[Stored data]
* * * * * * * * *

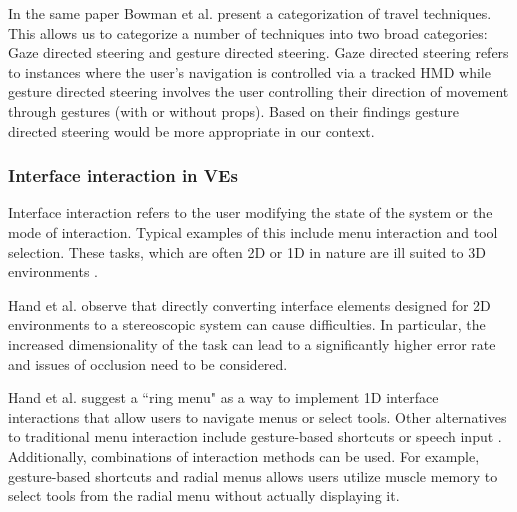 \documentclass{sig-alternate-05-2015}
\begin{document}
 In the same paper Bowman et al. present a categorization of travel techniques\cite{Bowman1997}. This allows us to categorize a number of techniques into two broad categories: Gaze directed steering and gesture directed steering. Gaze directed steering refers to instances where the user's navigation is controlled via a tracked HMD while gesture directed  steering involves the user controlling their direction of movement through gestures (with or without props). Based on their findings gesture directed steering would be more appropriate in our context.
 


\subsubsection{Interface interaction in VEs}
 Interface interaction refers to the user modifying the state of the system or the mode of interaction\cite{Bowman2001}. Typical examples of this include menu interaction and tool selection. These tasks, which are often 2D or 1D in nature are ill suited to 3D environments \cite{Bowman2001, Hand1997}.
 
 Hand et al. observe that directly converting interface elements designed for 2D environments to a stereoscopic system can cause difficulties.\cite{Hand1997} In particular, the increased dimensionality of the task can lead to a significantly higher error rate and issues of occlusion need to be considered.
 
 Hand et al. suggest a ``ring menu" as a way to implement 1D interface interactions that allow users to navigate menus or select tools\cite{Hand1997}. Other alternatives to traditional menu interaction include gesture-based shortcuts\cite{Zeleznik2007} or speech input \cite{VanDam1997,Bowman2001,Hand1997}. Additionally, combinations of interaction methods can be used. For example, gesture-based shortcuts and radial menus allows users utilize muscle memory to select tools from the radial menu without actually displaying it.\cite{Kurtenbach1993}
 
\end{document}
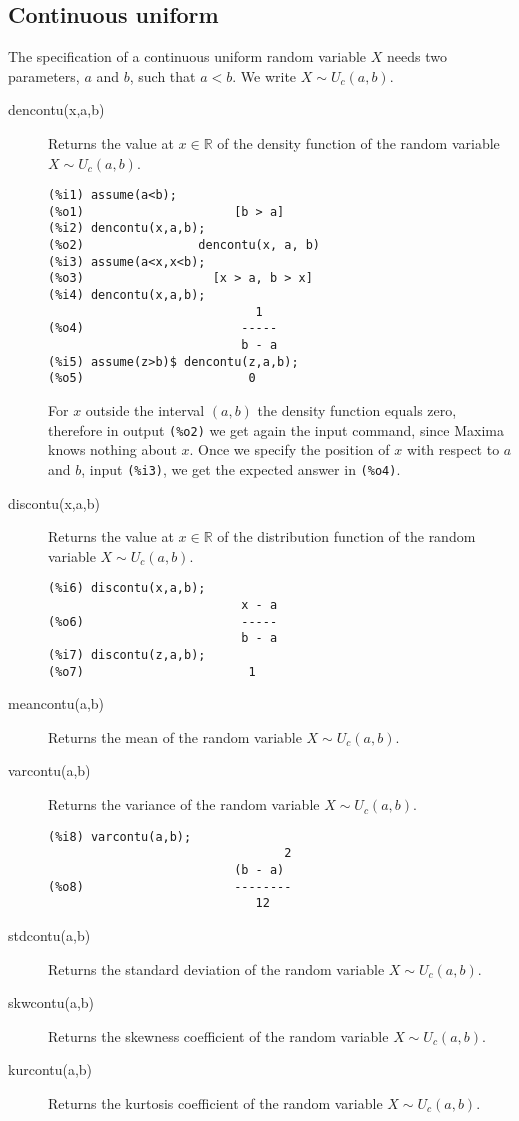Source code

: \documentclass[12pt,a4paper]{article}
\newcommand{\R}{\mathbb{R}}
\begin{document}
\subsection{Continuous uniform}

The specification of a continuous uniform random variable $X$ needs two parameters, $a$ and $b$, such that $a<b$. We write $X \sim U_c(a,b)$.

\begin{description}

\item[dencontu(x,a,b)] Returns the value at $x \in \R$ of the density function of the random variable $X \sim U_c(a,b)$.

\begin{verbatim}
(%i1) assume(a<b);
(%o1)                     [b > a]
(%i2) dencontu(x,a,b);
(%o2)                dencontu(x, a, b)
(%i3) assume(a<x,x<b);
(%o3)                  [x > a, b > x]
(%i4) dencontu(x,a,b);
                             1
(%o4)                      -----
                           b - a
(%i5) assume(z>b)$ dencontu(z,a,b);
(%o5)                       0
\end{verbatim}
For $x$ outside the interval $(a,b)$ the density function equals zero, therefore in output \verb|(%o2)| we get again the input command, since Maxima knows nothing about $x$. Once we specify the position of $x$ with respect to $a$ and $b$, input \verb|(%i3)|, we get the expected answer in \verb|(%o4)|.

\item[discontu(x,a,b)] Returns the value at $x \in \R$ of the distribution function of the random variable $X \sim U_c(a,b)$.

\begin{verbatim}
(%i6) discontu(x,a,b);
                           x - a
(%o6)                      -----
                           b - a
(%i7) discontu(z,a,b);
(%o7)                       1
\end{verbatim}

\item[meancontu(a,b)] Returns the mean of the random variable  $X \sim U_c(a,b)$.

\item[varcontu(a,b)] Returns the variance of the random variable  $X \sim U_c(a,b)$.

\begin{verbatim}
(%i8) varcontu(a,b);
                                 2
                          (b - a)
(%o8)                     --------
                             12
\end{verbatim}

\item[stdcontu(a,b)] Returns the standard deviation of the random variable  $X \sim U_c(a,b)$.

\item[skwcontu(a,b)] Returns the skewness coefficient of the random variable  $X \sim U_c(a,b)$.

\item[kurcontu(a,b)] Returns the kurtosis coefficient of the random variable  $X \sim U_c(a,b)$.

\end{description}
\end{document}

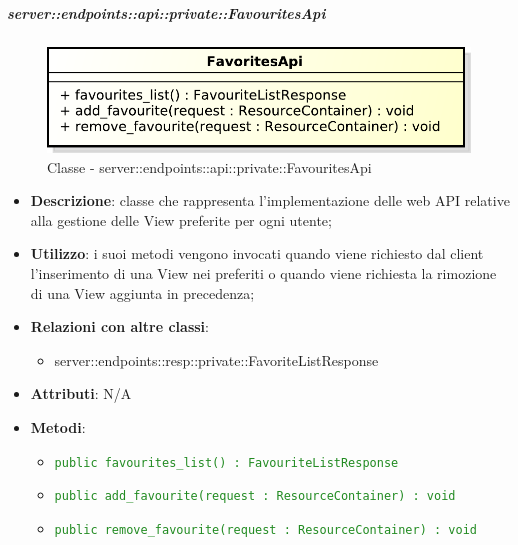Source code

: 
    \subparagraph{server::endpoints::api::private::FavouritesApi} %
    \label{subp:bdsm_app_server_endpoints_api_private_favoritesapi}
	\begin{figure}[!htbp]
		\centering
		\centerline{\includegraphics[scale=0.6]{./images/server/classes/endpoints/favorites_api.pdf}}
		\caption{Classe - server::endpoints::api::private::FavouritesApi}
	\end{figure}
    \begin{itemize}
      \item \textbf{Descrizione}: classe che rappresenta l'implementazione delle web API relative alla gestione delle View preferite per ogni utente;
      \item \textbf{Utilizzo}: i suoi metodi vengono invocati quando viene richiesto dal client l'inserimento di una View nei preferiti o quando viene richiesta la rimozione di una View aggiunta in precedenza;
      \item \textbf{Relazioni con altre classi}:
        \begin{itemize}
          \item server::endpoints::resp::private::FavoriteListResponse
        \end{itemize}
		\item \textbf{Attributi}: N/A
		\item \textbf{Metodi}:
			\begin{itemize}
				\item \textcolor{forestgreen}{\texttt{public favourites\_list() : FavouriteListResponse}}
				\item \textcolor{forestgreen}{\texttt{public add\_favourite(request : ResourceContainer) : void}}
				\item \textcolor{forestgreen}{\texttt{public remove\_favourite(request : ResourceContainer) : void}
        }
     	 \end{itemize}
      \end{itemize}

* * * * * * * * *

* Exercise requirements
Nothing but an exact copy of the data, without pictures, should be returned.

* Written reply
 \documentclass{sig-alternate-05-2015}
\begin{document}
 In the same paper Bowman et al. present a categorization of travel techniques\cite{Bowman1997}. This allows us to categorize a number of techniques into two broad categories: Gaze directed steering and gesture directed steering. Gaze directed steering refers to instances where the user's navigation is controlled via a tracked HMD while gesture directed  steering involves the user controlling their direction of movement through gestures (with or without props). Based on their findings gesture directed steering would be more appropriate in our context.
 


\subsubsection{Interface interaction in VEs}
 Interface interaction refers to the user modifying the state of the system or the mode of interaction\cite{Bowman2001}. Typical examples of this include menu interaction and tool selection. These tasks, which are often 2D or 1D in nature are ill suited to 3D environments \cite{Bowman2001, Hand1997}.
 
 Hand et al. observe that directly converting interface elements designed for 2D environments to a stereoscopic system can cause difficulties.\cite{Hand1997} In particular, the increased dimensionality of the task can lead to a significantly higher error rate and issues of occlusion need to be considered.
 
 Hand et al. suggest a ``ring menu" as a way to implement 1D interface interactions that allow users to navigate menus or select tools\cite{Hand1997}. Other alternatives to traditional menu interaction include gesture-based shortcuts\cite{Zeleznik2007} or speech input \cite{VanDam1997,Bowman2001,Hand1997}. Additionally, combinations of interaction methods can be used. For example, gesture-based shortcuts and radial menus allows users utilize muscle memory to select tools from the radial menu without actually displaying it.\cite{Kurtenbach1993}
 
\end{document}
Source code

: \documentclass[12pt,a4paper]{article}
\newcommand{\R}{\mathbb{R}}
\begin{document}
\subsection{Continuous uniform}

The specification of a continuous uniform random variable $X$ needs two parameters, $a$ and $b$, such that $a<b$. We write $X \sim U_c(a,b)$.

\begin{description}

\item[dencontu(x,a,b)] Returns the value at $x \in \R$ of the density function of the random variable $X \sim U_c(a,b)$.

\begin{verbatim}
(%i1) assume(a<b);
(%o1)                     [b > a]
(%i2) dencontu(x,a,b);
(%o2)                dencontu(x, a, b)
(%i3) assume(a<x,x<b);
(%o3)                  [x > a, b > x]
(%i4) dencontu(x,a,b);
                             1
(%o4)                      -----
                           b - a
(%i5) assume(z>b)$ dencontu(z,a,b);
(%o5)                       0
\end{verbatim}
For $x$ outside the interval $(a,b)$ the density function equals zero, therefore in output \verb|(%o2)| we get again the input command, since Maxima knows nothing about $x$. Once we specify the position of $x$ with respect to $a$ and $b$, input \verb|(%i3)|, we get the expected answer in \verb|(%o4)|.

\item[discontu(x,a,b)] Returns the value at $x \in \R$ of the distribution function of the random variable $X \sim U_c(a,b)$.

\begin{verbatim}
(%i6) discontu(x,a,b);
                           x - a
(%o6)                      -----
                           b - a
(%i7) discontu(z,a,b);
(%o7)                       1
\end{verbatim}

\item[meancontu(a,b)] Returns the mean of the random variable  $X \sim U_c(a,b)$.

\item[varcontu(a,b)] Returns the variance of the random variable  $X \sim U_c(a,b)$.

\begin{verbatim}
(%i8) varcontu(a,b);
                                 2
                          (b - a)
(%o8)                     --------
                             12
\end{verbatim}

\item[stdcontu(a,b)] Returns the standard deviation of the random variable  $X \sim U_c(a,b)$.

\item[skwcontu(a,b)] Returns the skewness coefficient of the random variable  $X \sim U_c(a,b)$.

\item[kurcontu(a,b)] Returns the kurtosis coefficient of the random variable  $X \sim U_c(a,b)$.

\end{description}
\end{document}

Source code

: 
    \subparagraph{server::endpoints::api::private::FavouritesApi} %
    \label{subp:bdsm_app_server_endpoints_api_private_favoritesapi}
	\begin{figure}[!htbp]
		\centering
		\centerline{\includegraphics[scale=0.6]{./images/server/classes/endpoints/favorites_api.pdf}}
		\caption{Classe - server::endpoints::api::private::FavouritesApi}
	\end{figure}
    \begin{itemize}
      \item \textbf{Descrizione}: classe che rappresenta l'implementazione delle web API relative alla gestione delle View preferite per ogni utente;
      \item \textbf{Utilizzo}: i suoi metodi vengono invocati quando viene richiesto dal client l'inserimento di una View nei preferiti o quando viene richiesta la rimozione di una View aggiunta in precedenza;
      \item \textbf{Relazioni con altre classi}:
        \begin{itemize}
          \item server::endpoints::resp::private::FavoriteListResponse
        \end{itemize}
		\item \textbf{Attributi}: N/A
		\item \textbf{Metodi}:
			\begin{itemize}
				\item \textcolor{forestgreen}{\texttt{public favourites\_list() : FavouriteListResponse}}
				\item \textcolor{forestgreen}{\texttt{public add\_favourite(request : ResourceContainer) : void}}
				\item \textcolor{forestgreen}{\texttt{public remove\_favourite(request : ResourceContainer) : void}
        }
     	 \end{itemize}
      \end{itemize}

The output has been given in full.